Women Still Face Disparities at Work

The survey also revealed that the office still doesn’t seem like a level playing field for many women, who reported feeling less valued than men (48 percent of women vs. 54 percent of men). Less than half of employed women (43 percent) said they receive adequate monetary compensation for their work, compared with 48 percent of employed men.

Further, fewer women than men reported that their employer provides sufficient opportunities for internal career advancement (35 percent vs. 43 percent) or resources to help them manage stress (34 percent vs. 38 percent). Though women were more likely than men to report having good mental health (86 percent vs. 76 percent), more women said they typically feel tense or stressed at work (37 percent vs. 33 percent).
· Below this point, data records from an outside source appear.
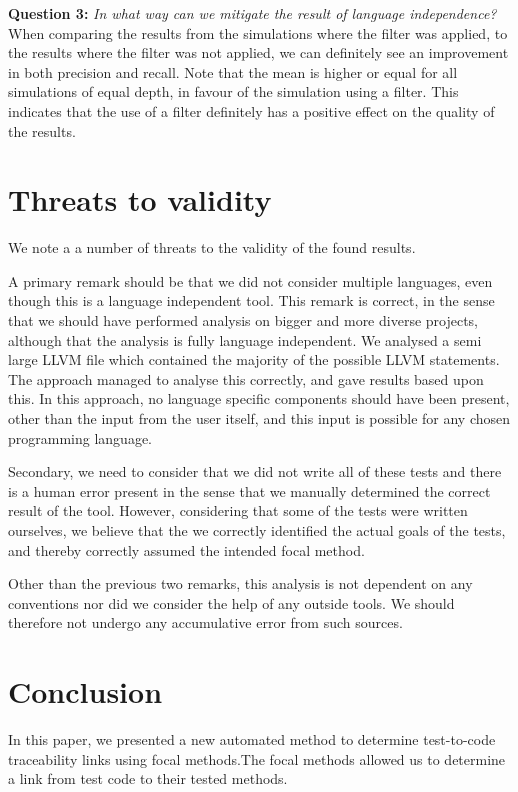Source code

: \documentclass[11pt]{article}
\begin{document}
\begin{multicols}{2}
\textbf{Question 3:} \textit{In what way can we mitigate the result of language independence?}\\
When comparing the results from the simulations where the filter was applied, to the results where the filter was not applied, we can definitely see an improvement in both precision and recall. Note that the mean is higher or equal for all simulations of equal depth, in favour of the simulation using a filter. This indicates that the use of a filter definitely has a positive effect on the quality of the results.

\section{Threats to validity}
We note a a number of threats to the validity of the found results.

A primary remark should be that we did not consider multiple languages, even though this is a language independent tool. This remark is correct, in the sense that we should have performed analysis on bigger and more diverse projects, although that the analysis is fully language independent. We analysed a semi large LLVM file which contained the majority of the possible LLVM statements. The approach managed to analyse this correctly, and gave results based upon this. In this approach, no language specific components should have been present, other than the input from the user itself, and this input is possible for any chosen programming language. 

Secondary, we need to consider that we did not write all of these tests and there is a human error present in the sense that we manually determined the correct result of the tool. However, considering that some of the tests were written ourselves, we believe that the we correctly identified the actual goals of the tests, and thereby correctly assumed the intended focal method.

Other than the previous two remarks, this analysis is not dependent on any conventions nor did we consider the help of any outside tools. We should therefore not undergo any accumulative error from such sources.

\section{Conclusion}
In this paper, we presented a new automated method to determine test-to-code traceability links using focal methods.The focal methods allowed us to determine a link from test code to their tested methods.


\end{multicols}
\end{document}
Work/Life Fit, Flexibility Lagging

Only 52 percent of respondents said they believe that their employers value work/life balance, with just 39 percent reporting that their organizations provide options for flexible work. A mere 30 percent said their employers provide benefits that help them meet their nonwork demands more easily.

Moreover, 37 percent of women reported regularly using employee benefits designed to help them meet demands outside the office, compared with almost half of men (46 percent). Just 38 percent of women said they regularly use flexible work arrangements, compared with 42 percent of men. Overall, 33 percent of respondents said work interference with personal or family time has a significant impact on their level of work stress, and one in four reported that job demands interfere with the ability to fulfill family or home responsibilities.

“When employers acknowledge that employees have responsibilities and lives outside of work, they can take steps to promote a good work/life fit and help individuals better manage these multiple demands,” said David W. Ballard, head of the APA Center for Organizational Excellence, in the same statement. “Forward-thinking organizations are re-evaluating work practices, providing employees with resources that support well-being and performance and applying new technologies that help shift work from somewhere we go from 9 to 5 to something we do that is meaningful and creates value.”

To help organizations promote a healthy workplace, the center offers the following resources for employers:

  • Good Company newsletter, blog and podcasts, featuring resources to help employers create a healthy, high-performing work environment.
  • Searchable database of professional, academic and popular press literature related to employee well-being and organizational performance.
  • Case examples and best practices from award-winning organizations.
  • Webcasts and online courses for human resource professionals, benefits managers, health and wellness professionals, organizational consultants and business leaders.